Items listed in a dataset
/---

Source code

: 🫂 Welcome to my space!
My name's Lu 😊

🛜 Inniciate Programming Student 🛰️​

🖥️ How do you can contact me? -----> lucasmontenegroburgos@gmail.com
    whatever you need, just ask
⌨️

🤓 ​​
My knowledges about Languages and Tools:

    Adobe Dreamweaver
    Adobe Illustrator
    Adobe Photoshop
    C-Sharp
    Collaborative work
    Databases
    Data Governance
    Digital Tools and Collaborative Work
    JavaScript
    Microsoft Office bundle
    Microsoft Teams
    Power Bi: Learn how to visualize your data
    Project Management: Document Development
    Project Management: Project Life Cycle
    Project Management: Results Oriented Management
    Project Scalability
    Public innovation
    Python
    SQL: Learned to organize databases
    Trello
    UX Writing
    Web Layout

\---

● **Required action**
Copy out the lines beginning at the one that contains "Data Governance". Stop at the final line of the data, and include it.

● **Exercise response**
    Data Governance
    Digital Tools and Collaborative Work
    JavaScript
    Microsoft Office bundle
    Microsoft Teams
    Power Bi: Learn how to visualize your data
    Project Management: Document Development
    Project Management: Project Life Cycle
    Project Management: Results Oriented Management
    Project Scalability
    Public innovation
    Python
    SQL: Learned to organize databases
    Trello
    UX Writing
    Web Layout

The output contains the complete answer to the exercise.